Regisseur und Dramaturg haben die komplexe Romanhandlung geschickt vereinfacht und das Personal auf vier Figuren reduziert. Da ist Lila, da sind ihre drei Männer, und da ist die Klaviatur von Liebe, Verrat, Eifersucht und Selbstzweifel, auf der Max Frisch so meisterhaft, so verzweifelt echt zu spielen gewusst hatte. Siggi Schwientek (Svoboda), Michael Neuenschwander (Enderlin) und Lukas Holzhausen (Gantenbein) ziehen ebenfalls alle Register: als betrogener und mit seinem Schicksal hadernder Ex-Mann ebenso wie als machohaft sich gebärdender und doch an sich zweifelnder Geliebter oder als scheinbar gelassener und selbstbewusster Gatte, der vorgibt blind zu sein, um der Realität nicht ins Auge blicken zu müssen. Alle drei sind sie unverwechselbare Charaktere und doch im Grunde stets nur der eine: Max Frisch mit seiner Sehnsucht nach Liebe, seiner Angst vor Bindung, seiner Eifersucht und seinem Horror vor dem Altwerden. Lächerlich, rührend und abstossend zugleich vollführen sie ihren Tanz um die eine, die Frau, das Weib, nicht Lulu, sondern Lila, der Miriam Maertens als schauspielernde Schauspielerin schmeichelnd und schmollend, lockend und sich verweigernd Gestalt verleiht.

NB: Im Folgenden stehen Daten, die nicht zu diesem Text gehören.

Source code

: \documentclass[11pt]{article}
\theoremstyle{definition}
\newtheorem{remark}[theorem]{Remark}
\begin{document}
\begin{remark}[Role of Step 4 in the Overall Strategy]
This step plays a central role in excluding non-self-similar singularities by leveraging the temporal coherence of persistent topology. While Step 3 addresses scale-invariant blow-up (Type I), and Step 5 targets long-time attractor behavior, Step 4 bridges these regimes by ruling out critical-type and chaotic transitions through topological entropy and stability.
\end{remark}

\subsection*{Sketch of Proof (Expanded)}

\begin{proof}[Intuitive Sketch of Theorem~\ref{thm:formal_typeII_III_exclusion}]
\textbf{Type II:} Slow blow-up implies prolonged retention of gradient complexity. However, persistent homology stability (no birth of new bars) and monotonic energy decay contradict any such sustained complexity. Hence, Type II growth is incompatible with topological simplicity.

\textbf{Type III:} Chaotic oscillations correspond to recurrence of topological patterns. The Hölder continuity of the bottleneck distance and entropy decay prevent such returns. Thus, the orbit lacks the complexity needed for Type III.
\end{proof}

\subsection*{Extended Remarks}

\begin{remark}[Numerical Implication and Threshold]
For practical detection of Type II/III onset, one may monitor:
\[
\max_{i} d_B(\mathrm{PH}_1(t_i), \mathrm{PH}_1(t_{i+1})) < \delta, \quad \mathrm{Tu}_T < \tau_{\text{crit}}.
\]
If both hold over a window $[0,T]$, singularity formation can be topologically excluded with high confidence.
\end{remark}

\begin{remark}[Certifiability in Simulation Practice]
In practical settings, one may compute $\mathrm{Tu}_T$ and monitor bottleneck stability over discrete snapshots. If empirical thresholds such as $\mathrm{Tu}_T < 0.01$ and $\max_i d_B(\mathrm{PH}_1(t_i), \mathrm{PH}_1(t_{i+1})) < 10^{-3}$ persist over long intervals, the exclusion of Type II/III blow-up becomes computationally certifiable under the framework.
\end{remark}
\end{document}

So weit der Abend im Schauspielhaus. Man könnte sich damit zufrieden geben, wenn da nicht der Roman wäre, der formal wie inhaltlich weit über die hier ausgebreiteten Beziehungskalamitäten hinausgeht. Denn eine ganz entscheidende Ebene lässt Pařízeks Bühnenfassung völlig ausser acht: das Spiel mit den wechselnden Identitäten und damit die Frisch mehr als alles andere bedrängende Frage: Wer bin ich? Bin ich das, was ich vorgebe zu sein oder das, was andere in mir sehen? Ist meine Identität ein Konstrukt, eine Zuschreibung von aussen oder doch ein unantastbarer Kern, dessen ich für alle Zeiten gewiss sein kann?
Diese Fragen waren es, die den auch formal so ungeheuer modern anmutenden Roman „Mein Name sei Gantenbein“ seinerzeit zu einer literarischen Sensation gemacht hatten. Sie haben bis heute nichts von ihrer Aktualität verloren. Doch mit Kleidertausch allein ist ihnen auf der Bühne nicht beizukommen. Der Satz „Ich probiere Geschichten an wie Kleider“ hat Frischs Roman berühmt gemacht oder umgekehrt der Roman den Satz. Aber er meint eben mehr als Kostümierung, und so genügt es leider nicht, Männer in Frauenkleider zu stecken oder sie, wie ihren Erfinder, Brillen tragen und an Pfeifen nuckeln zu lassen, um das zutiefst Beunruhigende dieses Spiels mit Fiktion und Realität zum Ausdruck zu bringen. Das leistet in diesem Fall der ausgezeichnete Essay des Kulturwissenschaftlers Wolfgang Müller-Funk im Programmheft. Die Bühne in ihrer faktischen Begrenztheit schafft es nicht.
Weitere Vorstellungen: 21., 24., 25., 29., 30. und 31. Januar, jeweils 20 Uhr auf der Pfauenbühne.